If you're a professional communicator, a significant part of your job is leading people through change. It's a tough challenge, and if you've read my book "Jolt: Get the Jump on a World That's Constantly Changing" then you know that for individuals and organizations, change is incredibly hard. One example in the book is research that indicates that within two years, the vast majority of open heart surgery patients go back to their old lifestyle - the one that got them into trouble in the first place. So if the fear of death doesn't make people change, then what will?
I asked Dawn Nicole Baldwin, our Lead Strategist here at Cooke Pictures to weigh in on the subject. Before working with us, she led Visual Communications on staff at Willow Creek Community Church, and was on the advertising team for the creators of VeggieTales. She's guided many churches and nonprofits through a wide number of changes, and here's what Dawn had to say: "I just don't get it," he sighed. "I feel like I've been repeating the same thing for months until I'm blue in the face. Why aren't people getting on board with the new vision?"
My heart went out to this frustrated pastor. He's a gifted communicator and skilled at painting a vivid picture of the future people want to be part of. But he's not getting the traction that he'd like in his new church.
The truth is nobody likes change. We are creatures of habit and prefer our routines. But leadership requires moving people from here to there and change just comes with the territory. Understanding why people resist is half the battle. After working with leaders for nearly 20 years, I've noticed there are three primary reasons why people don't get on board with change:
1) They Don't Agree - Let's face it. This group can be the most difficult to deal with because some people are just i mpossible to please. They will find reasons to complain regardless if something changes or stays the same. Don't let these people hold your vision (or you) hostage by their version of what the future should be. Having a clear direction will mean some people won't want to be part of it. Let them go to make room for those who do.
2) They Don't Understand - Many leaders spend most of their time talking about WHAT needs to change without spending enough time on WHY it needs to change in the first place. The pain of staying where they are needs to feel greater than the discomfort or inconvenience of changing.Paint a clear picture of why things can't stay the same. Tie it to vision. Tell stories - make it feel real. Then focus on where you want to go & how you plan to get there.

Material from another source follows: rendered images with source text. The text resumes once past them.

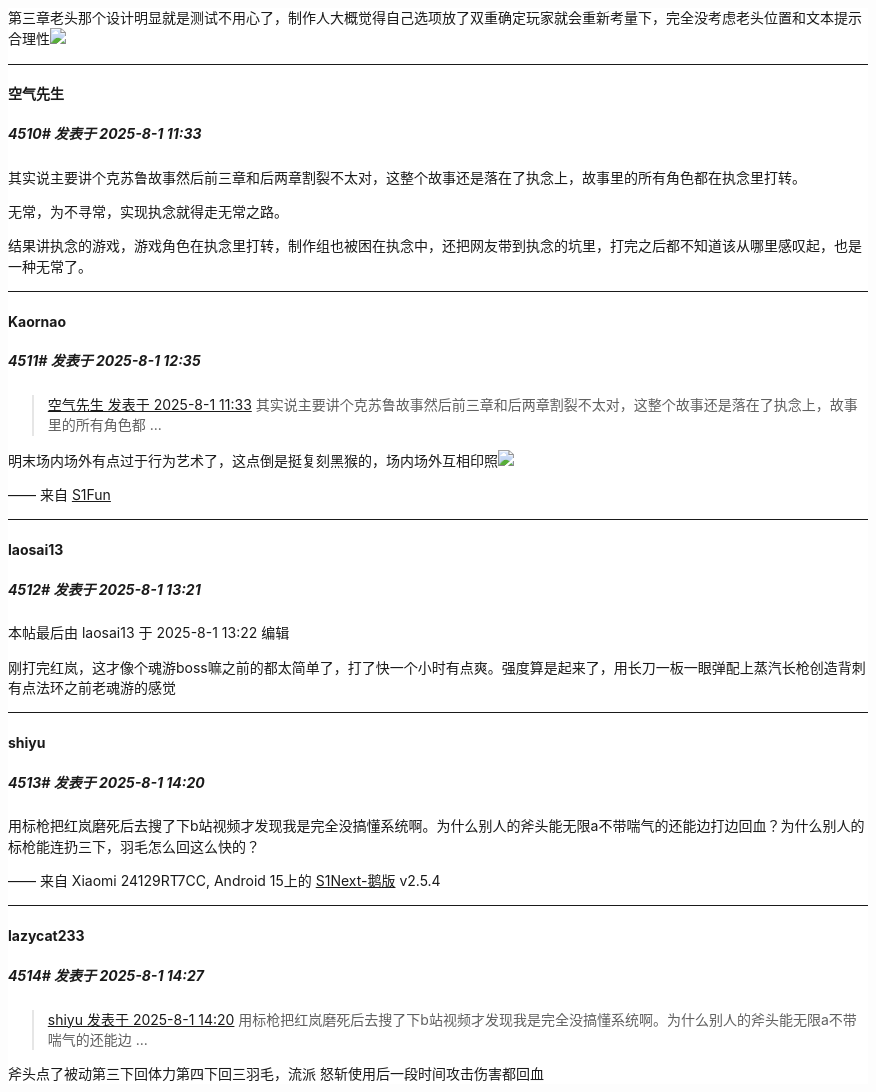 第三章老头那个设计明显就是测试不用心了，制作人大概觉得自己选项放了双重确定玩家就会重新考量下，完全没考虑老头位置和文本提示合理性<img src="https://static.stage1st.com/image/smiley/face2017/067.png" referrerpolicy="no-referrer">


*****

####  空气先生  
##### 4510#       发表于 2025-8-1 11:33

其实说主要讲个克苏鲁故事然后前三章和后两章割裂不太对，这整个故事还是落在了执念上，故事里的所有角色都在执念里打转。

无常，为不寻常，实现执念就得走无常之路。

结果讲执念的游戏，游戏角色在执念里打转，制作组也被困在执念中，还把网友带到执念的坑里，打完之后都不知道该从哪里感叹起，也是一种无常了。


*****

####  Kaornao  
##### 4511#       发表于 2025-8-1 12:35

<blockquote><a href="httphttps://stage1st.com/2b/forum.php?mod=redirect&amp;goto=findpost&amp;pid=68195338&amp;ptid=2186947" target="_blank">空气先生 发表于 2025-8-1 11:33</a>
其实说主要讲个克苏鲁故事然后前三章和后两章割裂不太对，这整个故事还是落在了执念上，故事里的所有角色都 ...</blockquote>
明末场内场外有点过于行为艺术了，这点倒是挺复刻黑猴的，场内场外互相印照<img src="https://static.stage1st.com/image/smiley/face2017/068.png" referrerpolicy="no-referrer">

—— 来自 [S1Fun](https://s1fun.koalcat.com)


*****

####  laosai13  
##### 4512#       发表于 2025-8-1 13:21

 本帖最后由 laosai13 于 2025-8-1 13:22 编辑 

刚打完红岚，这才像个魂游boss嘛之前的都太简单了，打了快一个小时有点爽。强度算是起来了，用长刀一板一眼弹配上蒸汽长枪创造背刺有点法环之前老魂游的感觉


*****

####  shiyu  
##### 4513#       发表于 2025-8-1 14:20

用标枪把红岚磨死后去搜了下b站视频才发现我是完全没搞懂系统啊。为什么别人的斧头能无限a不带喘气的还能边打边回血？为什么别人的标枪能连扔三下，羽毛怎么回这么快的？

—— 来自 Xiaomi 24129RT7CC, Android 15上的 [S1Next-鹅版](https://github.com/ykrank/S1-Next/releases) v2.5.4


*****

####  lazycat233  
##### 4514#       发表于 2025-8-1 14:27

<blockquote><a href="httphttps://stage1st.com/2b/forum.php?mod=redirect&amp;goto=findpost&amp;pid=68196284&amp;ptid=2186947" target="_blank">shiyu 发表于 2025-8-1 14:20</a>
用标枪把红岚磨死后去搜了下b站视频才发现我是完全没搞懂系统啊。为什么别人的斧头能无限a不带喘气的还能边 ...</blockquote>
斧头点了被动第三下回体力第四下回三羽毛，流派 怒斩使用后一段时间攻击伤害都回血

3) They Don't Know What to Do - Once people are excited, they want to get involved. The quickest way to squelch that enthusiasm is to overwhelm them with options. People don't want a catalog listing 485 ways to help. When faced with many choices, many shut down and don't do anything.Instead, focus on a few simple next steps that can apply to everyone. "Everyone" being a critical part. Bill Hybels, the senior pastor of Willow Creek Community Church, calls this the Power of Everyone. There is momentum that builds when everyone feels like they can take part in the vision. Once it's in motion, it's hard to stop.Understanding why people resist is half the battle. The other half is consistently casting vision and celebrating small wins along with way. Because communicating change is a marathon, not a sprint. Prepare for the road ahead.